[PATCH V2] ovl: fsync after metadata copy-up via mount option "fsync=strict"

From: Fei Lv
Date: Mon Jul 22 2024 - 06:17:19 EST


For upper filesystem which does not enforce ordering on storing of
metadata changes(e.g. ubifs), when overlayfs file is modified for
the first time, copy up will create a copy of the lower file and
its parent directories in the upper layer. Permission lost of the
new upper parent directory was observed during power-cut stress test.

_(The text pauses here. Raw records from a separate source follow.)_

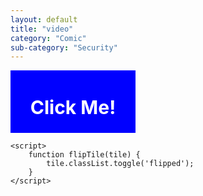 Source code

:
 ```yaml
---
layout: default
title: "video"
category: "Comic"
sub-category: "Security"
---
```

<!DOCTYPE html>
<html lang="en">
<head>
    <meta charset="UTF-8">
    <meta name="viewport" content="width=device-width, initial-scale=1.0">
    <title>Flipping Tile</title>
    <style>
        .tile-container {
            perspective: 1000px;
        }
        .tile {
            width: 200px;
            height: 100px;
            position: relative;
            transform-style: preserve-3d;
            transition: transform 0.6s;
            cursor: pointer;
        }
        .tile .front, .tile .back {
            position: absolute;
            width: 100%;
            height: 100%;
            backface-visibility: hidden;
            display: flex;
            align-items: center;
            justify-content: center;
            color: white;
            font-size: 20px;
        }
        .tile .front {
            background-color: blue;
        }
        .tile .back {
            background-color: green;
            transform: rotateY(180deg);
        }
        .tile.flipped {
            transform: rotateY(180deg);
        }
    </style>
</head>
<body>
    <div class="tile-container">
        <div class="tile" onclick="flipTile(this)">
            <div class="front">
                <h2>Click Me!</h2>
            </div>
            <div class="back">
                <h2>Flipped Side</h2>
            </div>
        </div>
    </div>

    <script>
        function flipTile(tile) {
            tile.classList.toggle('flipped');
        }
    </script>
</body>
</html>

Fix by adding new mount opion "fsync=strict", make sure data/metadata of
copied up directory written to disk before renaming from tmp to final
destination.

Signed-off-by: Fei Lv <feilv@xxxxxxxxxxxx>
---
V1 -> V2:
1. change open flags from "O_LARGEFILE | O_WRONLY" to "O_RDONLY".
2. change mount option to "fsync=ordered/strict/volatile".
3. ovl_should_sync_strict() implies ovl_should_sync().
4. remove redundant ovl_should_sync_strict from ovl_copy_up_meta_inode_data.
5. update commit log.
6. update documentation overlayfs.rst.

Documentation/filesystems/overlayfs.rst | 39 +++++++++++++++++++++++++
fs/overlayfs/copy_up.c | 18 ++++++++++++
fs/overlayfs/ovl_entry.h | 20 +++++++++++--
fs/overlayfs/params.c | 33 ++++++++++++++++++---
fs/overlayfs/super.c | 2 +-
5 files changed, 105 insertions(+), 7 deletions(-)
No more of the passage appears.